§ Problem to work on: Retype the data exactly, from its first line to the line containing "without additional information.", including both, and skip any picture.

┄┄┄┄┄┄┄┄┄┄

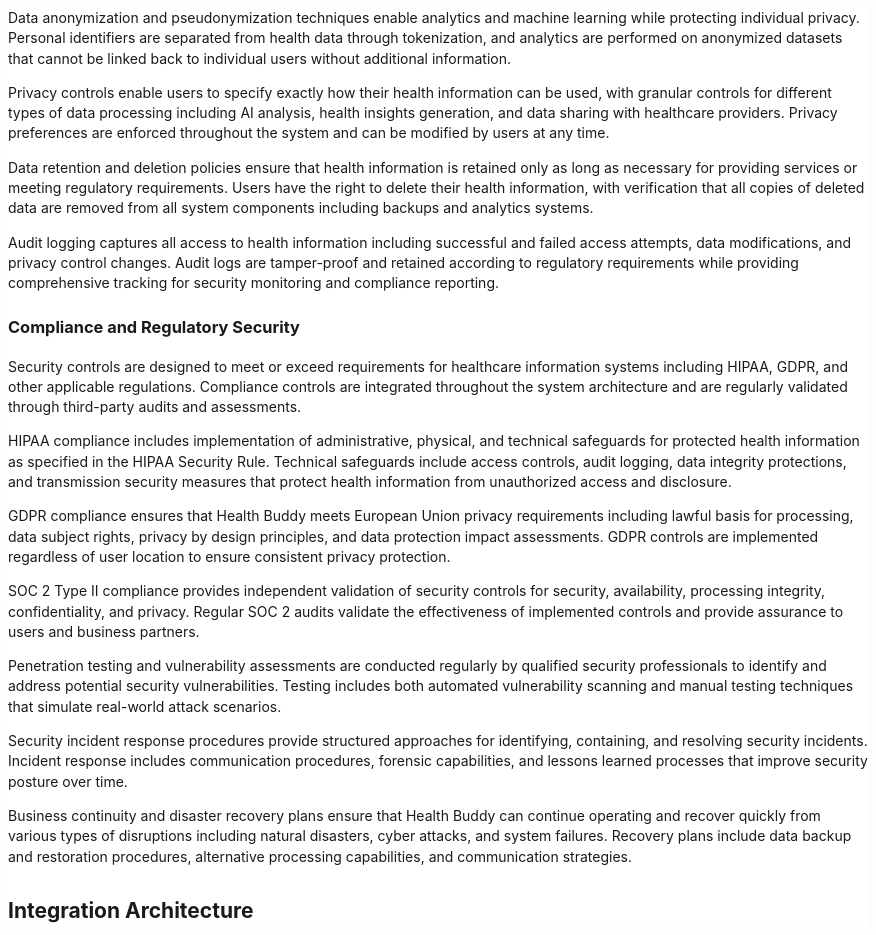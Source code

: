 Data anonymization and pseudonymization techniques enable analytics and machine learning while protecting individual privacy. Personal identifiers are separated from health data through tokenization, and analytics are performed on anonymized datasets that cannot be linked back to individual users without additional information.

Privacy controls enable users to specify exactly how their health information can be used, with granular controls for different types of data processing including AI analysis, health insights generation, and data sharing with healthcare providers. Privacy preferences are enforced throughout the system and can be modified by users at any time.

Data retention and deletion policies ensure that health information is retained only as long as necessary for providing services or meeting regulatory requirements. Users have the right to delete their health information, with verification that all copies of deleted data are removed from all system components including backups and analytics systems.

Audit logging captures all access to health information including successful and failed access attempts, data modifications, and privacy control changes. Audit logs are tamper-proof and retained according to regulatory requirements while providing comprehensive tracking for security monitoring and compliance reporting.

### Compliance and Regulatory Security

Security controls are designed to meet or exceed requirements for healthcare information systems including HIPAA, GDPR, and other applicable regulations. Compliance controls are integrated throughout the system architecture and are regularly validated through third-party audits and assessments.

HIPAA compliance includes implementation of administrative, physical, and technical safeguards for protected health information as specified in the HIPAA Security Rule. Technical safeguards include access controls, audit logging, data integrity protections, and transmission security measures that protect health information from unauthorized access and disclosure.

GDPR compliance ensures that Health Buddy meets European Union privacy requirements including lawful basis for processing, data subject rights, privacy by design principles, and data protection impact assessments. GDPR controls are implemented regardless of user location to ensure consistent privacy protection.

SOC 2 Type II compliance provides independent validation of security controls for security, availability, processing integrity, confidentiality, and privacy. Regular SOC 2 audits validate the effectiveness of implemented controls and provide assurance to users and business partners.

Penetration testing and vulnerability assessments are conducted regularly by qualified security professionals to identify and address potential security vulnerabilities. Testing includes both automated vulnerability scanning and manual testing techniques that simulate real-world attack scenarios.

Security incident response procedures provide structured approaches for identifying, containing, and resolving security incidents. Incident response includes communication procedures, forensic capabilities, and lessons learned processes that improve security posture over time.

Business continuity and disaster recovery plans ensure that Health Buddy can continue operating and recover quickly from various types of disruptions including natural disasters, cyber attacks, and system failures. Recovery plans include data backup and restoration procedures, alternative processing capabilities, and communication strategies.

## Integration Architecture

┄┄┄┄┄┄┄┄┄┄

§ Exercise result:
Source code

: Data anonymization and pseudonymization techniques enable analytics and machine learning while protecting individual privacy. Personal identifiers are separated from health data through tokenization, and analytics are performed on anonymized datasets that cannot be linked back to individual users without additional information.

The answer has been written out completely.